Many credit cards are advertised as being 'credit cards instant decision' - find out what this really means and more.
Some credit cards offer the possibility of ‘instant decision’ or ‘instant approval’. In other words, you might apply for a credit card and receive a yes or no answer within minutes if you apply online.
Getting an instant decision on your credit card application sounds great in theory - no waiting around for follow-up letters or calls to find out if you have been accepted or not.
However, the term 'instant decision credit card' can be somewhat misleading. While some applicants may get a decision inside a minute or so, many people will not. Whether or not you receive an instant decision depends on a number of factors, including the provider’s own approval criteria and your personal financial circumstances.
Usually you will apply online for the credit card, and you will receive an answer back online too.

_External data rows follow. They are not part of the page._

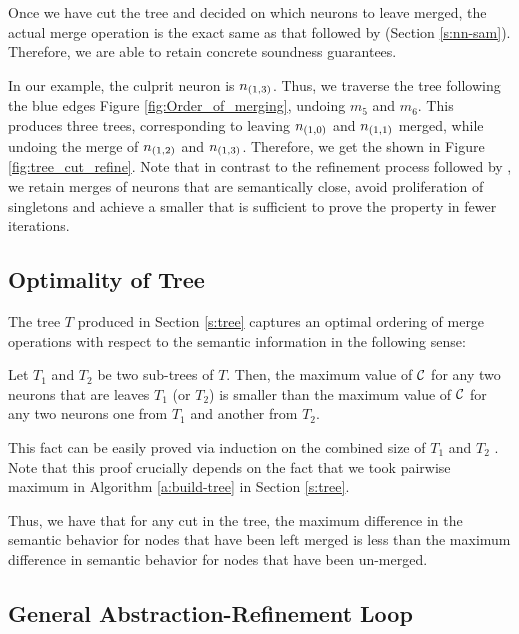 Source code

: Once we have cut the tree and decided on which neurons to leave merged, the
actual merge operation is the exact same as that followed by \cite{cegar-nn}
(Section \ref{s:nn-sam}). Therefore, we are able to retain concrete soundness
guarantees.

In our example, the culprit neuron is $n_{(1,3)}$. Thus, we traverse the tree
following the blue edges Figure \ref{fig:Order_of_merging}, undoing $m_5$ and
$m_6$. This produces three trees, corresponding to leaving $n_{(1,0)}$ and
$n_{(1,1)}$ merged, while undoing the merge of $n_{(1,2)}$ and $n_{(1,3)}$.
Therefore, we get the \abs shown in Figure \ref{fig:tree_cut_refine}. Note
that in contrast to the refinement process followed by \cite{cegar-nn} , we retain merges of neurons that are semantically close, avoid
proliferation of singletons and achieve a smaller \abs that is sufficient to
prove the property in fewer iterations.



\subsection{Optimality of Tree}
\label{s:optimal-tree}

The tree $T$ produced in Section \ref{s:tree} captures an optimal ordering of
merge operations with respect to the semantic information in the following
sense:

Let $T_1$ and $T_2$ be two sub-trees of $T$. Then, the maximum value of $\mathcal{C}$
for any two neurons that are leaves $T_1$ (or $T_2$) is smaller than the maximum
value of $\mathcal{C}$ for any two neurons one from $T_1$ and another from $T_2$.

This fact can be easily proved via induction on the combined size of $T_1$ and
$T_2$ . Note that this proof crucially depends on the fact
that we took pairwise maximum in Algorithm \ref{a:build-tree} in Section
\ref{s:tree}.

Thus, we have that for any cut in the tree, the
maximum difference in the semantic behavior for nodes that have been left merged
is less than the maximum difference in semantic behavior for nodes that have
been un-merged.

\subsection{General Abstraction-Refinement Loop}
\label{s:abs-ref-fw}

The process of deciding whether or not you will be approved tends to be based on credit scoring.
Credit scoring is a measure of how credit worthy a lender thinks you are, based on a picture of your current financial circumstances. In order to build up a credit score, the lender will use information from a credit agency. The score takes into account what existing cards, loans and other debts you already have, how you manage your finances in terms of repaying credit, and whether you have had any arrears on your loans or had any form of credit refused in the past.
With a normal credit card, you may have to wait a few days before you hear whether your application has been successful. Also, you will need to sign the credit card agreement before the credit card is posted to you.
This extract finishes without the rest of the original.